Screening of Early Predictive Serum Biomarkers and Construction of a Combined Predictive Model for Refractory Mycoplasma pneumoniae Infection in Children

Ling Zhu¹Jinsheng Xu^2*Tailei Yuan¹Haoyue Li³Jun Li¹

• ¹Nanjing Jiangbei Hospital, Nanjing, China
• ²Nanjing Jiangbei Hospital, 830357, Nanjing, China
• ³Anhui Medical University Clinic Medical College, Hefei, China

Background: Mycoplasma pneumoniae pneumonia (MPP) is a prevalent respiratory infection. Refractory MPP (RMPP) presents more severe symptoms and requires more intensive treatment compared to general MPP (GMPP). This study aimed to identify distinguishing clinical, laboratory, and radiological characteristics between RMPP and GMPP and develop an early predictive model for RMPP risk stratification. Methods: A total of 568 patients, including 130 RMPP cases and 438 GMPP cases, were enrolled. Clinical information, laboratory tests, and radiological features were compared. Univariate and multivariate logistic regression analyses identified serum biomarkers associated with RMPP. A combined predictive model using random forest approach was developed and externally validated. Results: RMPP patients showed significantly higher rates of older age, fever, tachypnea, chest tightness, wheezing, chills, extrapulmonary complications, decreased unilateral lung sounds, longer fever duration, hospital stay, antibiotic therapy, oxygenotherapy use, and Intensive Care Unit (ICU) admission (all P<0.05). Laboratory findings revealed elevated neutrophil percentage, C-reactive protein (CRP), lactate dehydrogenase (LDH), immunoglobulin A (IgA), interleukin (IL)- 6, IL-10, and interferon-gamma (IFN-γ), but lower prealbumin (PAB) concentrations in RMPP. Radiologically, RMPP exhibited more severe manifestations such as large lesions, pleural effusion, lobar atelectasis, pulmonary consolidation, and pleural thickening.
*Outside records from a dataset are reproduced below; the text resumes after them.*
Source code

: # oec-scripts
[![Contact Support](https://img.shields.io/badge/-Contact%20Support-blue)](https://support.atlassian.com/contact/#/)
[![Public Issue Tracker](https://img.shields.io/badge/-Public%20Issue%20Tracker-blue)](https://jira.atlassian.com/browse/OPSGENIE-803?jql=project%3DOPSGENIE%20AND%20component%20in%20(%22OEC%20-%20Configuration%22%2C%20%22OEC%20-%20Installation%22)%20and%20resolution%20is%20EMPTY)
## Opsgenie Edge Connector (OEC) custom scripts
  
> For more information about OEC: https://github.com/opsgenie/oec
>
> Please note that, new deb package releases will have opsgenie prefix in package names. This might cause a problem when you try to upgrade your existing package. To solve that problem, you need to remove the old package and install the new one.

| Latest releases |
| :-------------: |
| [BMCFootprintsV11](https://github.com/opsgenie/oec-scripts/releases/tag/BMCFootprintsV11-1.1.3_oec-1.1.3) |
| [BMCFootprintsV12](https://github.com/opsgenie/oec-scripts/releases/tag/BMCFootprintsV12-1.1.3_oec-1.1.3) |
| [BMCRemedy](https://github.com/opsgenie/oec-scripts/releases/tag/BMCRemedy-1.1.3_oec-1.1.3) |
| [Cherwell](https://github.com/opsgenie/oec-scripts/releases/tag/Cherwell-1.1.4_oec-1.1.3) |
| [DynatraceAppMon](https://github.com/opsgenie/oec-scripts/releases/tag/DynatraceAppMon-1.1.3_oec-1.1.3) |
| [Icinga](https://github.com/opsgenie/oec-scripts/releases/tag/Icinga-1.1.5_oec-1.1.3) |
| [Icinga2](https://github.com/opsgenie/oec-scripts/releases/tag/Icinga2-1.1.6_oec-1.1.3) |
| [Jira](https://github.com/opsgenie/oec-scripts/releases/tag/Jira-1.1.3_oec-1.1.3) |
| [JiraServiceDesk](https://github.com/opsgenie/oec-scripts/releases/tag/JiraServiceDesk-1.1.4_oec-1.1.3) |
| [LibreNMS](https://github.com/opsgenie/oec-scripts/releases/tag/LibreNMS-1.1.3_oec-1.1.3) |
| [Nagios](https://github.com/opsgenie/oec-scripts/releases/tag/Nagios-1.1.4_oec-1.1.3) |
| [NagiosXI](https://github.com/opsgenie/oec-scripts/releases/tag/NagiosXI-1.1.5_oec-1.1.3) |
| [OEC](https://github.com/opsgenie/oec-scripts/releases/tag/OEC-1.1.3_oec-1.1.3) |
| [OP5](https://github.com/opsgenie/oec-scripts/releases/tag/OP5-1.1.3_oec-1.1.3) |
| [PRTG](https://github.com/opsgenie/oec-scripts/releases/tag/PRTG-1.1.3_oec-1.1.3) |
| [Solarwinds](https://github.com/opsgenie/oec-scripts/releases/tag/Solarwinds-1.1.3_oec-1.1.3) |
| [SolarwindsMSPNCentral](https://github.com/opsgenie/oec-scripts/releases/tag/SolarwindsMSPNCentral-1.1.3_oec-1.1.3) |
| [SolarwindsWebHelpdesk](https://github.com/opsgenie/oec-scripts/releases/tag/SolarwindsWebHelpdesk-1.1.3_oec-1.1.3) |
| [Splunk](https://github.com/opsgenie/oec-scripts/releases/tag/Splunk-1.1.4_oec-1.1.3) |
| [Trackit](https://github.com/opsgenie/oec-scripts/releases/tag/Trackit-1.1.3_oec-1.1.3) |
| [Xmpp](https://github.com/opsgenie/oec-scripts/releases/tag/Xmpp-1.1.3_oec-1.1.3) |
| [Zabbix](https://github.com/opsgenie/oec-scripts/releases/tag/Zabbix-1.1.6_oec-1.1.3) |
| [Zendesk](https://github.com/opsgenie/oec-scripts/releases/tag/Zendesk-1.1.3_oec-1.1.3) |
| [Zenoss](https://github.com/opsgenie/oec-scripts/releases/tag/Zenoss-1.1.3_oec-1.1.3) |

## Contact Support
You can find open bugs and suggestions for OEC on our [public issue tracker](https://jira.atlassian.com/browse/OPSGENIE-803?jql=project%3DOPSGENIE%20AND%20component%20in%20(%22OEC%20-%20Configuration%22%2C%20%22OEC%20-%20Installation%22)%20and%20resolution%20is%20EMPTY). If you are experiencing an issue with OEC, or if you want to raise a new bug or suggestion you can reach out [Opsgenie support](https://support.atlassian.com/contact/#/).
Using the eight independently associated serum biomarkers, we developed a multi-factor random forest model that showed excellent discrimination between RMPP and GMPP (AUC=0.978 in the development cohort), which was confirmed in an external validation cohort (AUC=0.957). Conclusions: Significant differences in clinical, laboratory, and radiological characteristics were observed between RMPP and GMPP. The combined multi-marker model shows strong potential for early risk identification of RMPP and may support timely clinical decision-making; however, prospective validation is needed before routine implementation.